La personnalité de base tunisienne est, pour le moment, fracturée. Témoignage de cette fracture: le choc, dont la rue est le théâtre, entre des modes vestimentaires les plus hétéroclites : le niqab et le short, le qamis afghan et le costume cravate...
Par Jamila Ben Mustapha*
La principale conséquence des «révolutions arabes», soubresauts dont l'évolution est imprévisible et qui se sont révélés, dans le court terme – à part l'apparition d'une liberté d'expression toute relative et non exempte de danger, quand elle devient radicale, et telle qu'elle a été pratiquée par feu Chokri Belaïd* –, un passage du mauvais, au pire, est la coupure nette, de la société en deux, entraînant, souvent, le même type de cassure, au sein des familles.
Cet aspect, n'importe quel étranger qui visite la Tunisie peut s'en rendre compte, à première vue et à l'œil nu, par la coexistence, dans la rue, de modes vestimentaires trop contrastées et qui mettent, à mal, la notion de «compatriote», c'est-à-dire, d'habitant du même pays avec qui on partage des points communs essentiels et nombreux, aussi bien visibles, qu'invisibles: mode afghane, européenne, tunisienne traditionnelle...
La guerre des apparences, le langage des corps...
Que peut-il y avoir de commun, notamment, entre une jeune fille revêtant le niqab, et une autre, blonde, en short, ou en large décolleté, telle qu'on peut l'apercevoir, en été, sur les plages de Hammamet?
Même dans les pays occidentaux où la notion de «liberté individuelle» a tout son sens, on ne constate pas autant de disparité, de contrastes, d'assemblage hétéroclite, dans l'apparence physique de leurs habitants.

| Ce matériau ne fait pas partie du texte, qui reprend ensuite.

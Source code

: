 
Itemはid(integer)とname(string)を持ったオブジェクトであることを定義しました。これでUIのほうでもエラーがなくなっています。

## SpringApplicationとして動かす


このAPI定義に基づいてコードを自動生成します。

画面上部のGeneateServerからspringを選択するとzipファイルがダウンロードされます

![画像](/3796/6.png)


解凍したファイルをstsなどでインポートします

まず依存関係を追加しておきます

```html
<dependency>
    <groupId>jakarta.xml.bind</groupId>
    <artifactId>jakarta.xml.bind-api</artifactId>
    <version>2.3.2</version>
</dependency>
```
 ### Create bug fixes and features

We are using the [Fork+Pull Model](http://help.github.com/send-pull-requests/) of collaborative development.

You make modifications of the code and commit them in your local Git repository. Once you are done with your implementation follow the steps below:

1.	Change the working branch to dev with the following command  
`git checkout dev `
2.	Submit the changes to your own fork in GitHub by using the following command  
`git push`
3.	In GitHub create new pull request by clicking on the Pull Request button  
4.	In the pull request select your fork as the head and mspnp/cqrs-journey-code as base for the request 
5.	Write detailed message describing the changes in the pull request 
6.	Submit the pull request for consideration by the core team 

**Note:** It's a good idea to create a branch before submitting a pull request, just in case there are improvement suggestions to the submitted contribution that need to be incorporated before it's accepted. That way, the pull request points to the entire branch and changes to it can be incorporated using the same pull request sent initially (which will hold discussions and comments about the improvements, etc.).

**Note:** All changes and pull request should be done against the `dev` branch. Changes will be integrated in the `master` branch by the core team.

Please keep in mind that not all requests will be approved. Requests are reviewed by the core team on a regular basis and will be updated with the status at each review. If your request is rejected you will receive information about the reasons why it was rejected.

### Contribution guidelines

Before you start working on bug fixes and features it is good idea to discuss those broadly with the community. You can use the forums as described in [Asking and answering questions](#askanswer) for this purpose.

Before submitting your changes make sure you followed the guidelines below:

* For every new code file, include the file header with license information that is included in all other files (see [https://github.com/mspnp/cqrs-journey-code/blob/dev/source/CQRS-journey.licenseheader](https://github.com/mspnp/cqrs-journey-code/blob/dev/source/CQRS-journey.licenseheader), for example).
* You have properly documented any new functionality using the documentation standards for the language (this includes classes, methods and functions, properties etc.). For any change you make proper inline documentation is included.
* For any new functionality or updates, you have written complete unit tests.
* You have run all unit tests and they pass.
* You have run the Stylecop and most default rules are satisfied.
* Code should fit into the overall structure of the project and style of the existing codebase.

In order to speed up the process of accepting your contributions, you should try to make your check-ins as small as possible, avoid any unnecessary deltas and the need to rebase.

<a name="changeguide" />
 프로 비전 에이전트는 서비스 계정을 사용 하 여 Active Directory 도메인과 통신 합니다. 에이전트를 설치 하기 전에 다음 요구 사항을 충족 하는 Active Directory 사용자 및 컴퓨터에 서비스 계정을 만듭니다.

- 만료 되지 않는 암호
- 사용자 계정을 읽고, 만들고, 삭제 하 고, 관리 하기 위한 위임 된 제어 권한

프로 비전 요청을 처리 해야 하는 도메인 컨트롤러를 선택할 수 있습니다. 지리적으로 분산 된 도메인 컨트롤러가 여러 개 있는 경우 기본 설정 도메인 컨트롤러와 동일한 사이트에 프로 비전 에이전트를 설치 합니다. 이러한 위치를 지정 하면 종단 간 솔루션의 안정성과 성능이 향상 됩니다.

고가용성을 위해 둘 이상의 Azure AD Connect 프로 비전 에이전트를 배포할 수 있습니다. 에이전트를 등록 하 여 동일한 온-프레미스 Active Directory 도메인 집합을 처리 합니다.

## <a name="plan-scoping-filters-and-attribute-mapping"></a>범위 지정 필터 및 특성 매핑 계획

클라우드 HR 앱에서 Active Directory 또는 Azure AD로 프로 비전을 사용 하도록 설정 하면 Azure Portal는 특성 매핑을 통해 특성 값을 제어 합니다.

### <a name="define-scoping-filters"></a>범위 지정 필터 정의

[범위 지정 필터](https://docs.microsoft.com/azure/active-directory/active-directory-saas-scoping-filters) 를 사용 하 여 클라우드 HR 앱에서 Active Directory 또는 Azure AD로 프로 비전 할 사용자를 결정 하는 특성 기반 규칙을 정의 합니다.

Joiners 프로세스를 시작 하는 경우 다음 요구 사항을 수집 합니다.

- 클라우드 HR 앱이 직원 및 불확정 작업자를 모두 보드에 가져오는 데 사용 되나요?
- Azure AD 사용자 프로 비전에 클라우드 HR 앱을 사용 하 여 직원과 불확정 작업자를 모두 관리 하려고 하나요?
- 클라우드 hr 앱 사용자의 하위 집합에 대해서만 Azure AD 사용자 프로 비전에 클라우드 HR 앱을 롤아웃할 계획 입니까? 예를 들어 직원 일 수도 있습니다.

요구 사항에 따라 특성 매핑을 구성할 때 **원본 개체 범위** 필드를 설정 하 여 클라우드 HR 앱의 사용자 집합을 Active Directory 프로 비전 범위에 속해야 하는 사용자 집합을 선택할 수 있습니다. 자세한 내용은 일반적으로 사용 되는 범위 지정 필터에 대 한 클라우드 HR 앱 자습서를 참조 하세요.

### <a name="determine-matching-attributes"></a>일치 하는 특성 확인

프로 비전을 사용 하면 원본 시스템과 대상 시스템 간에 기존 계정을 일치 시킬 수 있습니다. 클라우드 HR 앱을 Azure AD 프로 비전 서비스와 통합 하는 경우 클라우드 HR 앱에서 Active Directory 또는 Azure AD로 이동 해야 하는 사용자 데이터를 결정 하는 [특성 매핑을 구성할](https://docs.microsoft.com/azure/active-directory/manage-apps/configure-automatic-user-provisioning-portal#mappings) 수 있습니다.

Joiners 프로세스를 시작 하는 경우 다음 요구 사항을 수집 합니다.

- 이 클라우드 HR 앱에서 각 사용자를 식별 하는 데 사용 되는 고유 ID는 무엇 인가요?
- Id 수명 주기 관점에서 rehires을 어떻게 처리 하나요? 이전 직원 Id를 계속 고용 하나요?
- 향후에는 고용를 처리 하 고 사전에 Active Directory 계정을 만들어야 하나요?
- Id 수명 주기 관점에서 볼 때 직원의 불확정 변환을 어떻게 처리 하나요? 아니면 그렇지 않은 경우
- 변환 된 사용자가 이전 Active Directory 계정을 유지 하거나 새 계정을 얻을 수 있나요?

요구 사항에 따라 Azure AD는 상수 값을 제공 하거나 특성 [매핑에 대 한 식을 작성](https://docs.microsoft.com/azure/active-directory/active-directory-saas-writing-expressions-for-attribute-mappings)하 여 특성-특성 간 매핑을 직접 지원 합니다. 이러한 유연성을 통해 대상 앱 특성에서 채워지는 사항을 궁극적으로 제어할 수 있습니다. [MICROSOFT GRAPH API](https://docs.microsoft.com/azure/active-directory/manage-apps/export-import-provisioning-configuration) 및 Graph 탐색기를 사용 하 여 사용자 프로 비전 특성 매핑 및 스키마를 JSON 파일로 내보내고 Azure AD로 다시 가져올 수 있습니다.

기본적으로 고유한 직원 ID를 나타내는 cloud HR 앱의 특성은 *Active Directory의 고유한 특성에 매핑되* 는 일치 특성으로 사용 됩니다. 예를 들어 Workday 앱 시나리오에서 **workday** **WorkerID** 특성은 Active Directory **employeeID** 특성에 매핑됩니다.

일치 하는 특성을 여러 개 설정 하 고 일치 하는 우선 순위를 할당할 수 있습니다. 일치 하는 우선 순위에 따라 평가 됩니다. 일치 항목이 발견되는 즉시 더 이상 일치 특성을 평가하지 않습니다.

La personnalité de base tunisienne est, pour le moment, fracturée.
Y a-t-il rien de pire que cette perception, par le Tunisien, d'une partie de ses compatriotes, comme des étrangers? A l'hostilité verticale que nous avions contre le pouvoir, s'est ajoutée une méfiance «horizontale», entre nous.
*Universitaire.
* Assassiné le 6 février 2013 par des extrémistes religieux.